The New Role of Youth in Darfur

The New York Times released a powerful article the other day on the changing role of militarized youth in the camps for displaced Darfuris.

Since the days of colonialism, politics in Darfur has been very closed. A few tribal elders are allowed to enter into a three-tiered political structure of tribal administration, which youth and women are largely barred from. These leaders are often co-opted and bribed by the Government of Sudan to maintain power and control over the region.

When communities of Darfuris are displaced by violence, they more or less reform in the Internally Displaced Persons (IDP) camps. However, their tribal leaders or sheikhs many times use the connections they have with the Government of Sudan to flee to different, safer areas, abandoning their tribes. In this new power vacuum, the youth have stepped in to take their place.

This politicizes the youth, who watch the international scene and are largely against any form of negotiation with the Government of Sudan.

This also militarizes the youth, who are not only providing security for their camps, but have become more and more closely tied to the rebel movements. Rebel movements get many of their willing recruits from the youth in the camps to the point where the rebellion itself is seen as a youth rebellion. In fact, many youth see themselves as the political wing of the armed groups.

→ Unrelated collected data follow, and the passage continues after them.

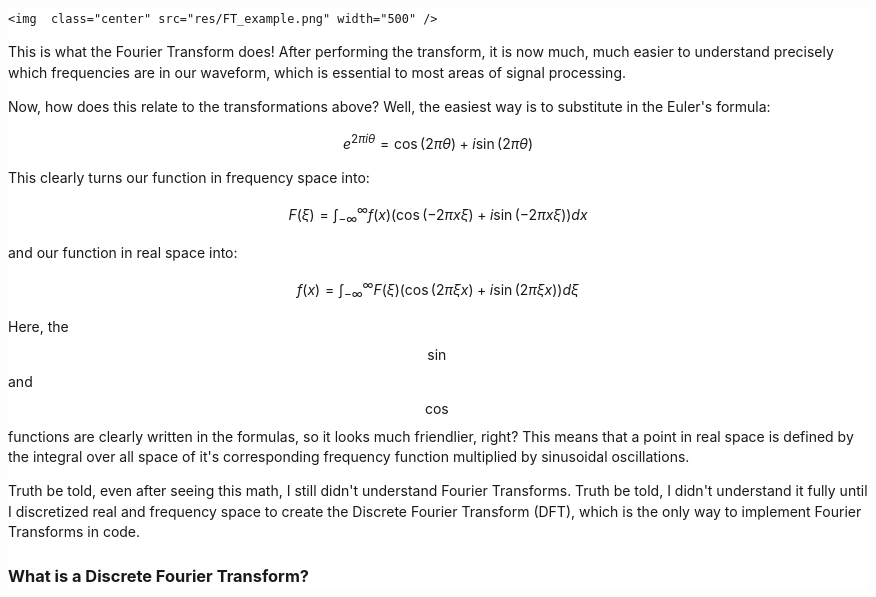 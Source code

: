     <img  class="center" src="res/FT_example.png" width="500" />
</p>

This is what the Fourier Transform does!
After performing the transform, it is now much, much easier to understand precisely which frequencies are in our waveform, which is essential to most areas of signal processing.

Now, how does this relate to the transformations above?
Well, the easiest way is to substitute in the Euler's formula:

$$e^{2 \pi i \theta} = \cos(2 \pi \theta) + i \sin(2 \pi \theta)$$

This clearly turns our function in frequency space into:

$$F(\xi) = \int_{-\infty} ^\infty f(x) (\cos(-2 \pi x \xi) + i \sin(-2 \pi x \xi))dx$$

and our function in real space into:

$$f(x) = \int_{-\infty} ^\infty F(\xi) (\cos(2 \pi \xi x) + i \sin(2 \pi \xi x)) d\xi$$

Here, the $$\sin$$ and $$\cos$$ functions are clearly written in the formulas, so it looks much friendlier, right?
This means that a point in real space is defined by the integral over all space of it's corresponding frequency function multiplied by sinusoidal oscillations.

Truth be told, even after seeing this math, I still didn't understand Fourier Transforms.
Truth be told, I didn't understand it fully until I discretized real and frequency space to create the Discrete Fourier Transform (DFT), which is the only way to implement Fourier Transforms in code.

### What is a Discrete Fourier Transform?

This complicates negotiations greatly as the rebel movements want to be responsive to what their "constituents", the IDP youths, want to see or don’t want to see. In this case, the IDPs don’t want peace talks with the Government of Sudan.

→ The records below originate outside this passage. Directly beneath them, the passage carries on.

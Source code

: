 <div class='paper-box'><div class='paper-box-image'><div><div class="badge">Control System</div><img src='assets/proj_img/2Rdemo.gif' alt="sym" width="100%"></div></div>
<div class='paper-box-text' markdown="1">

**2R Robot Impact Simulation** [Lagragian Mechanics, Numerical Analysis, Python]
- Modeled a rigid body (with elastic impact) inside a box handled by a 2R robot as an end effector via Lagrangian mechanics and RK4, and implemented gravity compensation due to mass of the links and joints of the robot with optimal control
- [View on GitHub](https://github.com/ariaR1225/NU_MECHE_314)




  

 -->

These youths are not to be disregarded as a powerful force currently in the camps, and an even more powerful force on the front lines of peace as well as the front lines of war in the days to come.

 

Weekly News Brief: 12.15-12.28

Darfur 

The violence in Darfur shows no sign of ending: After the dust settled from tribal clashes in South Darfur, it appears that 250 people were killed and thousands fled. The rising violence in Darfur is threatening the work of the UN, who to this day still does not even have helicopters to do the work it needs.
 
A coalition of aid organizations has issued a report accusing the Sudanese army and Janjaweed militias of forcing thousands of Darfuris into slavery.
 
 
An incredible article in the New York Times about the role of displaced Darfuri youth was published this week.

Burma

A new graphic novel by Guy Delisle called the Burma Chronicles, documents his travels across the nation and gives a look at the day to day life of people in totalitarian Burma.
 
More and more people in Burma and the international community are calling for UN Secretary General Ban Ki Moon to visit Burma and begin strenuous talks with the junta on reform. It is believed by most analysts, however that such a visit would have no effect on the politics of ruling General Than Shwe.
 
The declining price of rice and the damage done by cyclone Nargis to rice paddies has hurt Burma’s economy since rice is one of Burma’s main exports.
 
Burma Campaign UK has published a list of 170 companies and agencies that financial support the junta in Burma, the largest list ever published. 

Congo

Tutsi rebels led by General Laurent Nkunda refused to sign a declaration to end hostilities with the Congolese government and allegedly threatened Sunday to advance into UN-monitored buffered zones after several days of UN-brokered talks in Nairobi, Kenya. Peace talks will resume on January 7.
 
Sweden and the Netherlands have both suspended aid to Rwanda after a UN report accused the Rwandan government of backing Nkunda’s rebels. Rwanda denies the charges. The report, released last Friday, also accused the Congolese government of collaborating with the FDLR, Rwandan Hutu militia, and with tribal militias known as the Mai Mai, and presented evidence of widespread illegal mineral exploitation.
 
On Saturday, the Kenyan foreign minister urged the UN Security Council to revise the mandate of MONUC, the UN peacekeeping mission in DRC, to allow peacekeepers to use force.
 
The Ugandan government reported that a joint offensive by Ugandan and southern Sudanese troops to wipe out the Lord’s Resistance Army, a Ugandan rebel group, from its stronghold in northern DRC has destroyed more than 70% of LRA troops, but failed to capture rebel leader Joseph Kony.